__TASK TO CARRY OUT__: Please restate every record below word for word and skip the pictures.

__EXERCISE MATERIAL__:

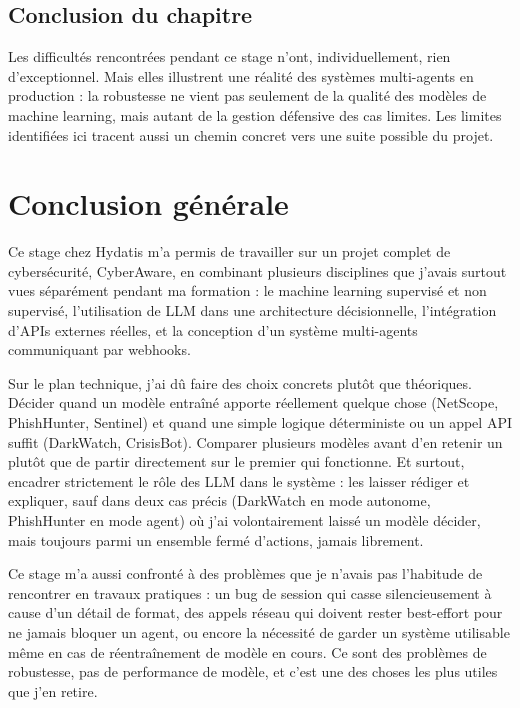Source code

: \documentclass[12pt,a4paper]{report}
\begin{document}
\section{Conclusion du chapitre}

Les difficultés rencontrées pendant ce stage n'ont, individuellement, rien d'exceptionnel. Mais elles illustrent une réalité des systèmes multi-agents en production : la robustesse ne vient pas seulement de la qualité des modèles de machine learning, mais autant de la gestion défensive des cas limites. Les limites identifiées ici tracent aussi un chemin concret vers une suite possible du projet.

\chapter*{Conclusion générale}

Ce stage chez Hydatis m'a permis de travailler sur un projet complet de cybersécurité, CyberAware, en combinant plusieurs disciplines que j'avais surtout vues séparément pendant ma formation : le machine learning supervisé et non supervisé, l'utilisation de LLM dans une architecture décisionnelle, l'intégration d'APIs externes réelles, et la conception d'un système multi-agents communiquant par webhooks.

Sur le plan technique, j'ai dû faire des choix concrets plutôt que théoriques. Décider quand un modèle entraîné apporte réellement quelque chose (NetScope, PhishHunter, Sentinel) et quand une simple logique déterministe ou un appel API suffit (DarkWatch, CrisisBot). Comparer plusieurs modèles avant d'en retenir un plutôt que de partir directement sur le premier qui fonctionne. Et surtout, encadrer strictement le rôle des LLM dans le système : les laisser rédiger et expliquer, sauf dans deux cas précis (DarkWatch en mode autonome, PhishHunter en mode agent) où j'ai volontairement laissé un modèle décider, mais toujours parmi un ensemble fermé d'actions, jamais librement.

Ce stage m'a aussi confronté à des problèmes que je n'avais pas l'habitude de rencontrer en travaux pratiques : un bug de session qui casse silencieusement à cause d'un détail de format, des appels réseau qui doivent rester best-effort pour ne jamais bloquer un agent, ou encore la nécessité de garder un système utilisable même en cas de réentraînement de modèle en cours. Ce sont des problèmes de robustesse, pas de performance de modèle, et c'est une des choses les plus utiles que j'en retire.
\end{document}
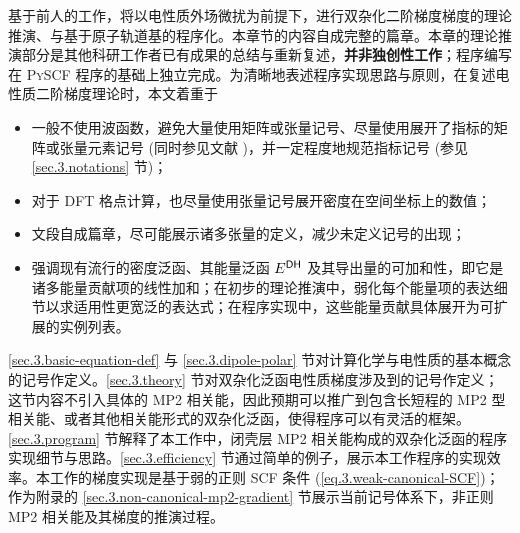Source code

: 基于前人的工作\cite{Gerratt-Mills.JCP.1968, Gerratt-Mills.JCP.1968a, Pople-Binkley.IJQC.1979, Dykstra-Jasien.CPL.1984, Handy-Schaefer.JCP.1984, Handy-Simandiras.CPL.1985, Pulay-Saeboe.TCA.1986, Trucks-Bartlett.CPL.1988, Frisch-Pople.CP.1990, Frisch-Pople.CPL.1990, Frisch-Pople.CPL.1990a, Gauss-Bartlett.JCP.1992, Stanton-Bartlett.CPL.1992, Johnson-Frisch.CPL.1993, Head-Gordon-Head-Gordon.CPL.1994, Yamaguchi-Schaefer.Oxford.1994, Weigend-Haeser.TCA.1997, Aikens-Gordon.TCA.2003, Cammi-Frisch.TCA.2004, Distasio-Head-Gordon.JCC.2007, Neese-Grimme.JCP.2007, Biczysko-Barone.JCTC.2010, Su-Xu.JCC.2013, Ji-Jung.JCTC.2013, Bykov-Neese.MP.2015, Stoychev-Neese.JCTC.2018, Gu-Xu.JCTC.2021, Yan-Xu.JCTC.2022}，将以电性质外场微扰为前提下，进行双杂化二阶梯度梯度的理论推演、与基于原子轨道基的程序化。本章节的内容自成完整的篇章。本章的理论推演部分是其他科研工作者已有成果的总结与重新复述，\textbf{并非独创性工作}；程序编写在 \textsc{PySCF} 程序的基础上独立完成。为清晰地表述程序实现思路与原则，在复述电性质二阶梯度理论时，本文着重于
\begin{itemize}[nosep]
    \item 一般不使用波函数，避免大量使用矩阵或张量记号、尽量使用展开了指标的矩阵或张量元素记号 (同时参见文献 )，并一定程度地规范指标记号 (参见 \ref{sec.3.notations} 节)；
    \item 对于 DFT 格点计算，也尽量使用张量记号展开密度在空间坐标上的数值；
    \item 文段自成篇章，尽可能展示诸多张量的定义，减少未定义记号的出现；
    \item 强调现有流行的密度泛函、其能量泛函 $E^{\textsf{DH}}$ 及其导出量的可加和性，即它是诸多能量贡献项的线性加和；在初步的理论推演中，弱化每个能量项的表达细节以求适用性更宽泛的表达式；在程序实现中，这些能量贡献具体展开为可扩展的实例列表。
\end{itemize}
\ref{sec.3.basic-equation-def} 与 \ref{sec.3.dipole-polar} 节对计算化学与电性质的基本概念的记号作定义。\ref{sec.3.theory} 节对双杂化泛函电性质梯度涉及到的记号作定义；这节内容不引入具体的 MP2 相关能，因此预期可以推广到包含长短程的 MP2 型相关能、或者其他相关能形式的双杂化泛函，使得程序可以有灵活的框架。\ref{sec.3.program} 节解释了本工作中，闭壳层 MP2 相关能构成的双杂化泛函的程序实现细节与思路。\ref{sec.3.efficiency} 节通过简单的例子，展示本工作程序的实现效率。本工作的梯度实现是基于弱的正则 SCF 条件 (\ref{eq.3.weak-canonical-SCF})；作为附录的 \ref{sec.3.non-canonical-mp2-gradient} 节展示当前记号体系下，非正则 MP2 相关能及其梯度的推演过程。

__SOLUTION__:
Source code

: \documentclass[12pt,a4paper]{report}
\begin{document}
\section{Conclusion du chapitre}

Les difficultés rencontrées pendant ce stage n'ont, individuellement, rien d'exceptionnel. Mais elles illustrent une réalité des systèmes multi-agents en production : la robustesse ne vient pas seulement de la qualité des modèles de machine learning, mais autant de la gestion défensive des cas limites. Les limites identifiées ici tracent aussi un chemin concret vers une suite possible du projet.

\chapter*{Conclusion générale}

Ce stage chez Hydatis m'a permis de travailler sur un projet complet de cybersécurité, CyberAware, en combinant plusieurs disciplines que j'avais surtout vues séparément pendant ma formation : le machine learning supervisé et non supervisé, l'utilisation de LLM dans une architecture décisionnelle, l'intégration d'APIs externes réelles, et la conception d'un système multi-agents communiquant par webhooks.

Sur le plan technique, j'ai dû faire des choix concrets plutôt que théoriques. Décider quand un modèle entraîné apporte réellement quelque chose (NetScope, PhishHunter, Sentinel) et quand une simple logique déterministe ou un appel API suffit (DarkWatch, CrisisBot). Comparer plusieurs modèles avant d'en retenir un plutôt que de partir directement sur le premier qui fonctionne. Et surtout, encadrer strictement le rôle des LLM dans le système : les laisser rédiger et expliquer, sauf dans deux cas précis (DarkWatch en mode autonome, PhishHunter en mode agent) où j'ai volontairement laissé un modèle décider, mais toujours parmi un ensemble fermé d'actions, jamais librement.

Ce stage m'a aussi confronté à des problèmes que je n'avais pas l'habitude de rencontrer en travaux pratiques : un bug de session qui casse silencieusement à cause d'un détail de format, des appels réseau qui doivent rester best-effort pour ne jamais bloquer un agent, ou encore la nécessité de garder un système utilisable même en cas de réentraînement de modèle en cours. Ce sont des problèmes de robustesse, pas de performance de modèle, et c'est une des choses les plus utiles que j'en retire.
\end{document}
Source code

: 基于前人的工作\cite{Gerratt-Mills.JCP.1968, Gerratt-Mills.JCP.1968a, Pople-Binkley.IJQC.1979, Dykstra-Jasien.CPL.1984, Handy-Schaefer.JCP.1984, Handy-Simandiras.CPL.1985, Pulay-Saeboe.TCA.1986, Trucks-Bartlett.CPL.1988, Frisch-Pople.CP.1990, Frisch-Pople.CPL.1990, Frisch-Pople.CPL.1990a, Gauss-Bartlett.JCP.1992, Stanton-Bartlett.CPL.1992, Johnson-Frisch.CPL.1993, Head-Gordon-Head-Gordon.CPL.1994, Yamaguchi-Schaefer.Oxford.1994, Weigend-Haeser.TCA.1997, Aikens-Gordon.TCA.2003, Cammi-Frisch.TCA.2004, Distasio-Head-Gordon.JCC.2007, Neese-Grimme.JCP.2007, Biczysko-Barone.JCTC.2010, Su-Xu.JCC.2013, Ji-Jung.JCTC.2013, Bykov-Neese.MP.2015, Stoychev-Neese.JCTC.2018, Gu-Xu.JCTC.2021, Yan-Xu.JCTC.2022}，将以电性质外场微扰为前提下，进行双杂化二阶梯度梯度的理论推演、与基于原子轨道基的程序化。本章节的内容自成完整的篇章。本章的理论推演部分是其他科研工作者已有成果的总结与重新复述，\textbf{并非独创性工作}；程序编写在 \textsc{PySCF} 程序的基础上独立完成。为清晰地表述程序实现思路与原则，在复述电性质二阶梯度理论时，本文着重于
\begin{itemize}[nosep]
    \item 一般不使用波函数，避免大量使用矩阵或张量记号、尽量使用展开了指标的矩阵或张量元素记号 (同时参见文献 )，并一定程度地规范指标记号 (参见 \ref{sec.3.notations} 节)；
    \item 对于 DFT 格点计算，也尽量使用张量记号展开密度在空间坐标上的数值；
    \item 文段自成篇章，尽可能展示诸多张量的定义，减少未定义记号的出现；
    \item 强调现有流行的密度泛函、其能量泛函 $E^{\textsf{DH}}$ 及其导出量的可加和性，即它是诸多能量贡献项的线性加和；在初步的理论推演中，弱化每个能量项的表达细节以求适用性更宽泛的表达式；在程序实现中，这些能量贡献具体展开为可扩展的实例列表。
\end{itemize}
\ref{sec.3.basic-equation-def} 与 \ref{sec.3.dipole-polar} 节对计算化学与电性质的基本概念的记号作定义。\ref{sec.3.theory} 节对双杂化泛函电性质梯度涉及到的记号作定义；这节内容不引入具体的 MP2 相关能，因此预期可以推广到包含长短程的 MP2 型相关能、或者其他相关能形式的双杂化泛函，使得程序可以有灵活的框架。\ref{sec.3.program} 节解释了本工作中，闭壳层 MP2 相关能构成的双杂化泛函的程序实现细节与思路。\ref{sec.3.efficiency} 节通过简单的例子，展示本工作程序的实现效率。本工作的梯度实现是基于弱的正则 SCF 条件 (\ref{eq.3.weak-canonical-SCF})；作为附录的 \ref{sec.3.non-canonical-mp2-gradient} 节展示当前记号体系下，非正则 MP2 相关能及其梯度的推演过程。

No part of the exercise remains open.